## Brief
Reproduce the entries that follow exactly. No picture should appear in the result.

Segment Start: Records for processing

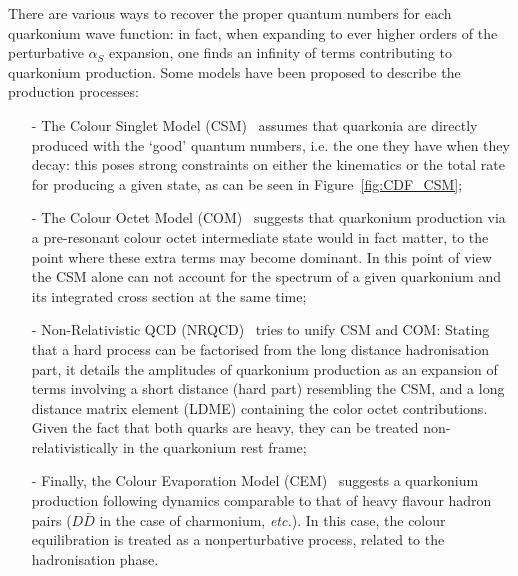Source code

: There are various ways to recover the proper quantum numbers for each
quarkonium wave function: in fact, when expanding to ever higher
orders of the perturbative $\alpha_{S}$ expansion, one finds an
infinity of terms contributing to quarkonium production. Some
models have been proposed to describe the production processes: 
\begin{itemize}
\item[-] The Colour Singlet Model (CSM)~\cite{CSM} assumes that quarkonia are directly
  produced with the `good' quantum numbers, i.e. the one they have
  when they decay: this poses strong
  constraints on either the kinematics or the total rate for producing
  a given state, as can be seen in Figure~\ref{fig:CDF_CSM};
\item[-] The Colour Octet Model (COM)~\cite{Braaten:1994vv} suggests that quarkonium production via
  a pre-resonant colour octet intermediate state would in fact matter,
  to the point where these extra terms may
  become dominant. In this point of view the CSM alone can not
  account for the spectrum of a given quarkonium and its integrated
  cross section at the same time;
\item[-] Non-Relativistic QCD (NRQCD)~\cite{nrqcd} tries to unify CSM and COM:
  Stating that a hard process can be factorised from the long distance
  hadronisation
  part, it details the amplitudes of quarkonium production as an
  expansion of terms involving a short distance (hard part) resembling
  the CSM, and a long distance matrix element (LDME) containing
  the color octet contributions. Given the fact that both quarks are heavy,
  they can be treated non-relativistically in the quarkonium rest
  frame;%
\item[-] Finally, the Colour
  Evaporation Model (CEM)~\cite{Amundson:1996qr} suggests a quarkonium production following
  dynamics comparable to that of heavy flavour hadron pairs
  ($D\bar{D}$ in the case of charmonium, \textit{etc.}). %
  In this case, the colour equilibration is treated
  as a nonperturbative process, related to the hadronisation phase.
\end{itemize}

Segment End: Records for processing

## Solution to this problem
Source code

: There are various ways to recover the proper quantum numbers for each
quarkonium wave function: in fact, when expanding to ever higher
orders of the perturbative $\alpha_{S}$ expansion, one finds an
infinity of terms contributing to quarkonium production. Some
models have been proposed to describe the production processes: 
\begin{itemize}
\item[-] The Colour Singlet Model (CSM)~\cite{CSM} assumes that quarkonia are directly
  produced with the `good' quantum numbers, i.e. the one they have
  when they decay: this poses strong
  constraints on either the kinematics or the total rate for producing
  a given state, as can be seen in Figure~\ref{fig:CDF_CSM};
\item[-] The Colour Octet Model (COM)~\cite{Braaten:1994vv} suggests that quarkonium production via
  a pre-resonant colour octet intermediate state would in fact matter,
  to the point where these extra terms may
  become dominant. In this point of view the CSM alone can not
  account for the spectrum of a given quarkonium and its integrated
  cross section at the same time;
\item[-] Non-Relativistic QCD (NRQCD)~\cite{nrqcd} tries to unify CSM and COM:
  Stating that a hard process can be factorised from the long distance
  hadronisation
  part, it details the amplitudes of quarkonium production as an
  expansion of terms involving a short distance (hard part) resembling
  the CSM, and a long distance matrix element (LDME) containing
  the color octet contributions. Given the fact that both quarks are heavy,
  they can be treated non-relativistically in the quarkonium rest
  frame;%
\item[-] Finally, the Colour
  Evaporation Model (CEM)~\cite{Amundson:1996qr} suggests a quarkonium production following
  dynamics comparable to that of heavy flavour hadron pairs
  ($D\bar{D}$ in the case of charmonium, \textit{etc.}). %
  In this case, the colour equilibration is treated
  as a nonperturbative process, related to the hadronisation phase.
\end{itemize}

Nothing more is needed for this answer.